Spitfire on the Breitling building

Can anyone tell me if the Spitfire I see on the roof of the Breitling building is real? ( see attached pic )

I drive past there regularly on the way to my son's school and it always catches my eye.

I've Googled it but unfortunately haven't found anything, except for entries about the airshows held there ( in Grenchen ).

TIA

I found this on the web under 'Corporate Trivia':

Well, I have a feeling I can pretty much pencil in Breitling on a list of worst receptions. The good-looking, four-story head office (renovated in 2001) stands two blocks from downtown Grenchen (population 16,000) and the length of bicycle from the main railroad tracks running through town. Directly on the other side of the train tracks stands a similar looking three-story Breitling watch production facility. Large signs on all sides of both buildings let train passengers; car drivers and pedestrians know who occupies the structures. If the large signs aren't enough to draw attention to the place then surely the full-size plane parked on Breitling's building roof will do the job.

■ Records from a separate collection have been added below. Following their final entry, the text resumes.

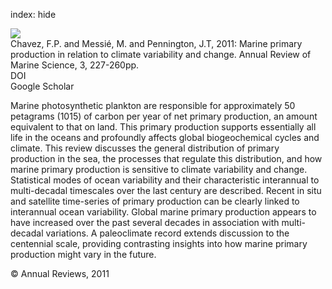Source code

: index: hide

<div class="Citation">
    <div class="Citation-thumb CitationThumb-linked"  data-href="https://doi.org/10.1146/annurev.marine.010908.163917">
      <img src="https://static.claimspace.cloud/climate-study-static/refs/thumbs/3/Chavez_et_al_2011-thumb.png" />
    </div>

  <div class="Citation-body">
    <div class="Citation-text">Chavez, F.P. and Messié, M. and Pennington, J.T, 2011: Marine primary production in relation to climate variability and change. <span class="Article-journal">Annual Review of Marine Science, </span><span class="Article-volume">3, </span>227-260pp.</div>
    <div class="Citation-links">
      <div class="CitationLink" data-href="https://doi.org/10.1146/annurev.marine.010908.163917">
        <div class="CitationLink-icon CitationLink-Doi"></div>
        <div class="CitationLink-text">DOI</div>
      </div>
      <div class="CitationLink" data-href="https://scholar.google.com/scholar?q=10.1146/annurev.marine.010908.163917">
        <div class="CitationLink-icon CitationLink-Scholar"></div>
        <div class="CitationLink-text">Google Scholar</div>
      </div>
    </div>
  </div>
</div>

Marine photosynthetic plankton are responsible for approximately 50 petagrams (1015) of carbon per year of net primary production, an amount equivalent to that on land. This primary production supports essentially all life in the oceans and profoundly affects global biogeochemical cycles and climate. This review discusses the general distribution of primary production in the sea, the processes that regulate this distribution, and how marine primary production is sensitive to climate variability and change. Statistical modes of ocean variability and their characteristic interannual to multi-decadal timescales over the last century are described. Recent in situ and satellite time-series of primary production can be clearly linked to interannual ocean variability. Global marine primary production appears to have increased over the past several decades in association with multi-decadal variations. A paleoclimate record extends discussion to the centennial scale, providing contrasting insights into how marine primary production might vary in the future.

<div class="Citation-copy">
&copy; Annual Reviews, 2011
</div>
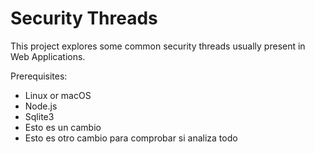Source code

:# Security Threads

This project explores some common security threads usually present in Web Applications.

Prerequisites:
- Linux or macOS
- Node.js
- Sqlite3
- Esto es un cambio
- Esto es otro cambio para comprobar si analiza todo
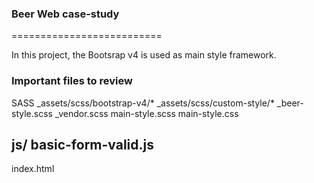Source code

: ### Beer Web case-study
==========================

In this project, the Bootsrap v4 is used as main style framework.


### Important files to review

SASS
_assets/scss/bootstrap-v4/*
_assets/scss/custom-style/*
_beer-style.scss
_vendor.scss
main-style.scss
main-style.css

js/
basic-form-valid.js
--------------------
index.html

Entering the building you walk up a short ramp (like an airplane ramp) and are greeted by several receptionist manning the reception counter (airport check-in counter?). I explain who I am, what I do and ask if they could find out who ended up with my letter of introduction mailed over a month earlier to CEO Theodore Schneider.

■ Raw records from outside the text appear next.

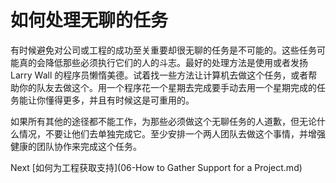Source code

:# 如何处理无聊的任务
[//]: # (Version:1.0.0)
有时候避免对公司或工程的成功至关重要却很无聊的任务是不可能的。这些任务可能真的会降低那些必须执行它们的人的斗志。最好的处理方法是使用或者发扬 Larry Wall 的程序员懒惰美德。试着找一些方法让计算机去做这个任务，或者帮助你的队友去做这个。用一个程序花一个星期去完成要手动去用一个星期完成的任务能让你懂得更多，并且有时候这是可重用的。

如果所有其他的途径都不能工作，为那些必须做这个无聊任务的人道歉，但无论什么情况，不要让他们去单独完成它。至少安排一个两人团队去做这个事情，并增强健康的团队协作来完成这个任务。

Next [如何为工程获取支持](06-How to Gather Support for a Project.md)
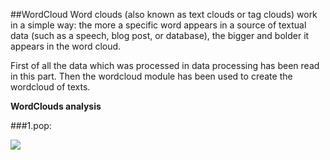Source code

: ##WordCloud
Word clouds (also known as text clouds or tag clouds) work in a simple way: the more a specific word appears in a source of textual data (such as a speech, blog post, or database), the bigger and bolder it appears in the word cloud.

First of all the data which was processed in data processing has been read in this part.
Then the wordcloud module has been used to create the wordcloud of texts.

**WordClouds analysis**

###1.pop:

<img src="https://dev.azure.com/95521063/_git/NLP97982?path=%2FP2%2FWordCloud%2Fout%2F1.JPG&version=GBWordCloud">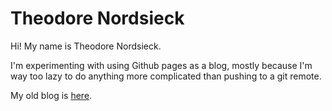 Theodore Nordsieck
==================

Hi!  My name is Theodore Nordsieck.

I'm experimenting with using Github pages as a blog, mostly because I'm way too
lazy to do anything more complicated than pushing to a git remote.

My old blog is [here](http://theodore.nordsieck.net).
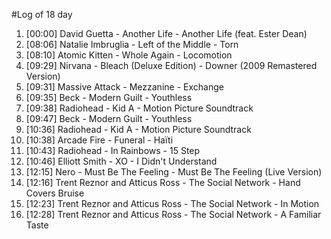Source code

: #Log of 18 day

1. [00:00] David Guetta - Another Life - Another Life (feat. Ester Dean)
1. [08:06] Natalie Imbruglia - Left of the Middle - Torn
1. [08:10] Atomic Kitten - Whole Again - Locomotion
1. [09:29] Nirvana - Bleach (Deluxe Edition) - Downer (2009 Remastered Version)
1. [09:31] Massive Attack - Mezzanine - Exchange
1. [09:35] Beck - Modern Guilt - Youthless
1. [09:38] Radiohead - Kid A - Motion Picture Soundtrack
1. [09:47] Beck - Modern Guilt - Youthless
1. [10:36] Radiohead - Kid A - Motion Picture Soundtrack
1. [10:38] Arcade Fire - Funeral - Haïti
1. [10:43] Radiohead - In Rainbows - 15 Step
1. [10:46] Elliott Smith - XO - I Didn't Understand
1. [12:15] Nero - Must Be The Feeling - Must Be The Feeling (Live Version)
1. [12:16] Trent Reznor and Atticus Ross - The Social Network - Hand Covers Bruise
1. [12:23] Trent Reznor and Atticus Ross - The Social Network - In Motion
1. [12:28] Trent Reznor and Atticus Ross - The Social Network - A Familiar Taste
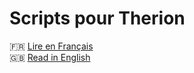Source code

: Scripts pour Therion
====================

🇫🇷 [Lire en Français](./README.fr.rst)  
🇬🇧 [Read in English](./README.en.rst)

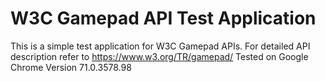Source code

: # W3C Gamepad API Test Application
This is a simple test application for W3C Gamepad APIs.
For detailed API description refer to https://www.w3.org/TR/gamepad/
Tested on Google Chrome Version 71.0.3578.98
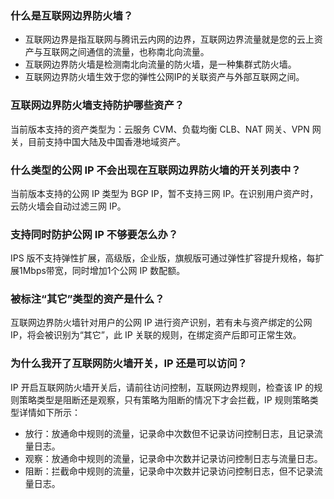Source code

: ### 什么是互联网边界防火墙？
- 互联网边界是指互联网与腾讯云内网的边界，互联网边界流量就是您的云上资产与互联网之间通信的流量，也称南北向流量。
- 互联网边界防火墙是检测南北向流量的防火墙，是一种集群式防火墙。
- 互联网边界防火墙生效于您的弹性公网IP的关联资产与外部互联网之间。

### 互联网边界防火墙支持防护哪些资产？
当前版本支持的资产类型为：云服务 CVM、负载均衡 CLB、NAT 网关、VPN 网关，目前支持中国大陆及中国香港地域资产。

### 什么类型的公网 IP 不会出现在互联网边界防火墙的开关列表中？	
当前版本支持的公网 IP 类型为 BGP IP，暂不支持三网 IP。在识别用户资产时，云防火墙会自动过滤三网 IP。

### 支持同时防护公网 IP 不够要怎么办？
IPS 版不支持弹性扩展，高级版，企业版，旗舰版可通过弹性扩容提升规格，每扩展1Mbps带宽，同时增加1个公网 IP 数配额。

### 被标注“其它”类型的资产是什么？	
互联网边界防火墙针对用户的公网 IP 进行资产识别，若有未与资产绑定的公网 IP，将会被识别为“其它”，此 IP 关联的规则，在绑定资产后即可正常生效。

### 为什么我开了互联网防火墙开关，IP 还是可以访问？
IP 开启互联网防火墙开关后，请前往访问控制，互联网边界规则，检查该 IP 的规则策略类型是阻断还是观察，只有策略为阻断的情况下才会拦截，IP 规则策略类型详情如下所示：
- 放行：放通命中规则的流量，记录命中次数但不记录访问控制日志，且记录流量日志。
- 观察：放通命中规则的流量，记录命中次数并记录访问控制日志与流量日志。
- 阻断：拦截命中规则的流量，记录命中次数并记录访问控制日志，但不记录流量日志。

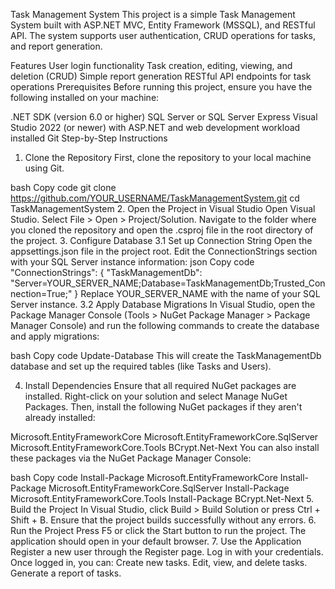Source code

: Task Management System
This project is a simple Task Management System built with ASP.NET MVC, Entity Framework (MSSQL), and RESTful API. The system supports user authentication, CRUD operations for tasks, and report generation.

Features
User login functionality
Task creation, editing, viewing, and deletion (CRUD)
Simple report generation
RESTful API endpoints for task operations
Prerequisites
Before running this project, ensure you have the following installed on your machine:

.NET SDK (version 6.0 or higher)
SQL Server or SQL Server Express
Visual Studio 2022 (or newer) with ASP.NET and web development workload installed
Git
Step-by-Step Instructions
1. Clone the Repository
First, clone the repository to your local machine using Git.

bash
Copy code
git clone https://github.com/YOUR_USERNAME/TaskManagementSystem.git
cd TaskManagementSystem
2. Open the Project in Visual Studio
Open Visual Studio.
Select File > Open > Project/Solution.
Navigate to the folder where you cloned the repository and open the .csproj file in the root directory of the project.
3. Configure Database
3.1 Set up Connection String
Open the appsettings.json file in the project root.
Edit the ConnectionStrings section with your SQL Server instance information:
json
Copy code
"ConnectionStrings": {
  "TaskManagementDb": "Server=YOUR_SERVER_NAME;Database=TaskManagementDb;Trusted_Connection=True;"
}
Replace YOUR_SERVER_NAME with the name of your SQL Server instance.
3.2 Apply Database Migrations
In Visual Studio, open the Package Manager Console (Tools > NuGet Package Manager > Package Manager Console) and run the following commands to create the database and apply migrations:

bash
Copy code
Update-Database
This will create the TaskManagementDb database and set up the required tables (like Tasks and Users).

4. Install Dependencies
Ensure that all required NuGet packages are installed. Right-click on your solution and select Manage NuGet Packages. Then, install the following NuGet packages if they aren't already installed:

Microsoft.EntityFrameworkCore
Microsoft.EntityFrameworkCore.SqlServer
Microsoft.EntityFrameworkCore.Tools
BCrypt.Net-Next
You can also install these packages via the NuGet Package Manager Console:

bash
Copy code
Install-Package Microsoft.EntityFrameworkCore
Install-Package Microsoft.EntityFrameworkCore.SqlServer
Install-Package Microsoft.EntityFrameworkCore.Tools
Install-Package BCrypt.Net-Next
5. Build the Project
In Visual Studio, click Build > Build Solution or press Ctrl + Shift + B.
Ensure that the project builds successfully without any errors.
6. Run the Project
Press F5 or click the Start button to run the project.
The application should open in your default browser.
7. Use the Application
Register a new user through the Register page.
Log in with your credentials.
Once logged in, you can:
Create new tasks.
Edit, view, and delete tasks.
Generate a report of tasks.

In a few minutes Valerie Burgat, Advertising and Public Relations, steps into the lobby. Burgat doesn't know if Schneider received my letter but dismisses it by saying, "Mr. Schneider doesn't give interviews, we don't give tours and we don't release figures". I explain what I do and how I collect corporate trivia---unusual information on company headquarters. I point out its not every day one finds an airplane atop a building.

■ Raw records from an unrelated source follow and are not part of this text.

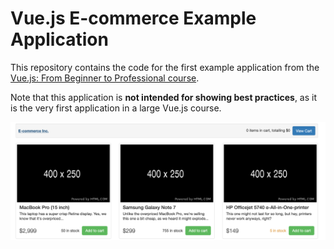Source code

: # Vue.js E-commerce Example Application

This repository contains the code for the first example application from the [Vue.js: From Beginner to Professional course](https://l.codingexplained.com/course/vuejs?src=github).

Note that this application is **not intended for showing best practices**, as it is the very first application in a large Vue.js course.


![alt text](img/app.png)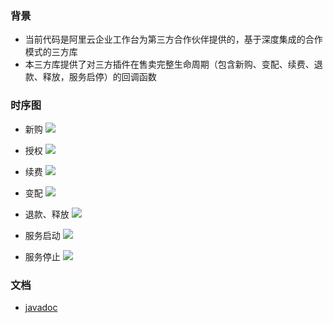 ### 背景
+ 当前代码是阿里云企业工作台为第三方合作伙伴提供的，基于深度集成的合作模式的三方库
+ 本三方库提供了对三方插件在售卖完整生命周期（包含新购、变配、续费、退款、释放，服务启停）的回调函数

### 时序图
+ 新购
 ![](http://gw.alicdn.com/mt/TB14IS7rHj1gK0jSZFuXXcrHpXa-1524-842.png)
    
+ 授权
 ![](http://gw.alicdn.com/mt/TB1frO1rFT7gK0jSZFpXXaTkpXa-1718-990.png)
 
+ 续费
 ![](http://gw.alicdn.com/mt/TB1Jjq6rHj1gK0jSZFOXXc7GpXa-1636-978.png)
 
+ 变配
 ![](http://gw.alicdn.com/mt/TB1P6a2rQP2gK0jSZPxXXacQpXa-1544-942.png)
 
+ 退款、释放
 ![](http://gw.alicdn.com/mt/TB1wPa2rQP2gK0jSZPxXXacQpXa-1436-828.png)
 
+ 服务启动
 ![](http://gw.alicdn.com/mt/TB14Zm3rSf2gK0jSZFPXXXsopXa-1568-1136.png)
 
+ 服务停止
 ![](http://gw.alicdn.com/mt/TB1TZW7rHj1gK0jSZFuXXcrHpXa-1290-950.png)    
  
### 文档 
+ [javadoc](javadoc/index.html)
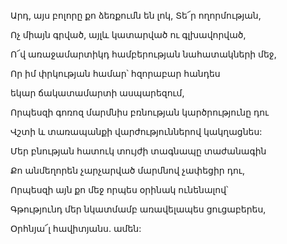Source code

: Արդ, այս բոլորը քո ձեռքումն են լոկ, Տե՜ր ողորմության,

Ոչ միայն գրված, այլև կատարված ու գլխավորված,

Ո՜վ առաջամարտիկդ համբերության նահատակների մեջ,

Որ իմ փրկության համար՝ հզորաբար հանդես

եկար ճակատամարտի ասպարեզում,

Որպեսզի գոռոզ մարմնիս բռնության կարծրությունը դու

Վշտի և տառապանքի վարժություններով կակղացնես:

Մեր բնության հատուկ տույժի տագնապը տաժանագին

Քո անմեղորեն չարչարված մարմնով չափեցիր դու,

Որպեսզի այն քո մեջ որպես օրինակ ունենալով՝

Գթությունդ մեր նկատմամբ առավելապես ցուցաբերես,

Օրհնյա՜լ հավիտյանս. ամեն: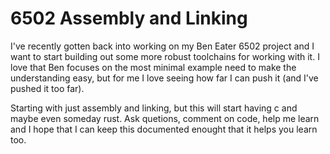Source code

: # 6502 Assembly and Linking
I've recently gotten back into working on my Ben Eater 6502 project and I want to start building out some more robust toolchains for working with it. I love that Ben focuses on the most minimal example need to make the understanding easy, but for me I love seeing how far I can push it (and I've pushed it too far). 

Starting with just assembly and linking, but this will start having c and maybe even someday rust. Ask quetions, comment on code, help me learn and I hope that I can keep this documented enought that it helps you learn too.
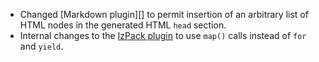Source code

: * Changed [Markdown plugin][] to permit insertion of an arbitrary list of
  HTML nodes in the generated HTML `head` section.
* Internal changes to the [IzPack plugin][] to use `map()` calls instead of
  `for` and `yield`.

[IzPack plugin]: http://bmc.github.com/sbt-plugins/izpack.html
[IzPack plugin]: http://bmc.github.com/sbt-plugins/markdown.html
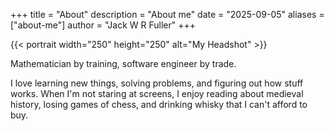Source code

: +++
title = "About"
description = "About me"
date = "2025-09-05"
aliases = ["about-me"]
author = "Jack W R Fuller"
+++

{{< portrait width="250" height="250" alt="My Headshot" >}}

Mathematician by training, software engineer by trade.

I love learning new things, solving problems, and figuring out how stuff works.
When I'm not staring at screens, I enjoy reading about medieval history, losing games of chess, and drinking whisky that I can't afford to buy.



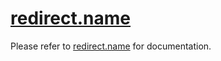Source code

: # [redirect.name](http://redirect.name/)

Please refer to [redirect.name](http://redirect.name/) for documentation.

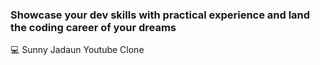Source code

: 
### Showcase your dev skills with practical experience and land the coding career of your dreams
💻 Sunny Jadaun Youtube Clone

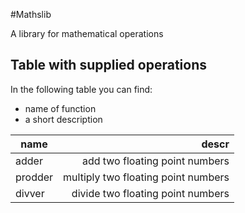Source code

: #Mathslib

A library for mathematical operations

## Table with supplied operations

In the following table you can find:

* name of function
* a short description

| name     | descr                               |
| ---------|------------------------------------:| 
| adder    | add two floating point numbers      |
| prodder  | multiply two floating point numbers |
| divver   | divide two floating point numbers   |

Burgat agrees to answer my questions but it's over in three-minutes, as she couldn't care less. The plane on the roof isn't the real thing but a replica minus the engine. Burgat doesn't know what kind of plane it is and isn't interested in finding out for me.

About 140 people work here, there's plenty of employee parking, smoking isn't allowed and there's no formal dress code. I'm in and out the door in six minutes along with a Breitling watch catalog. Go to the company's website and you'll find very little info on the company. I found the following info in the Breitling catalog: Leon Breitling founded the company back in 1884 in the Jura Mountains. Ernst Schneider bought the company in 1979. Don't know how CEO Theodore Schneider is related-son? brother? cousin? or uncle?

Note even sure it is a Spitfire. The Breitling link with aviation came with the Schneider Trophy

What is mounted there, could be a Supermarine S6B, with the floats removed ?

[](http://en.wikipedia.org/wiki/Image:Supermarine_S.6B_ExCC.jpg)

Nope. It is either a Seafire or a spitfire MkVI to early Mk XII. Note it has the Rotol 4 blade propellor and that was first made with the MKVI in 1942 to get it higher up. With the MkXII the Rotol 5 blade propellor was used...

What a bizarre hobby, but interesting nonetheless. Aren't you glad that there are these strange people out there that can bring us this stuff ? Do you have the original link ?

dave

****'s sake, is there nothing that you don't have a definitive edge on ?

In this case, Google was my friend

Here is the link. http://www.corporatetrivia.com/curre...breitling.html

Probably, part of the success of the forum is because there are those of us who rise to the challenge when information is requested!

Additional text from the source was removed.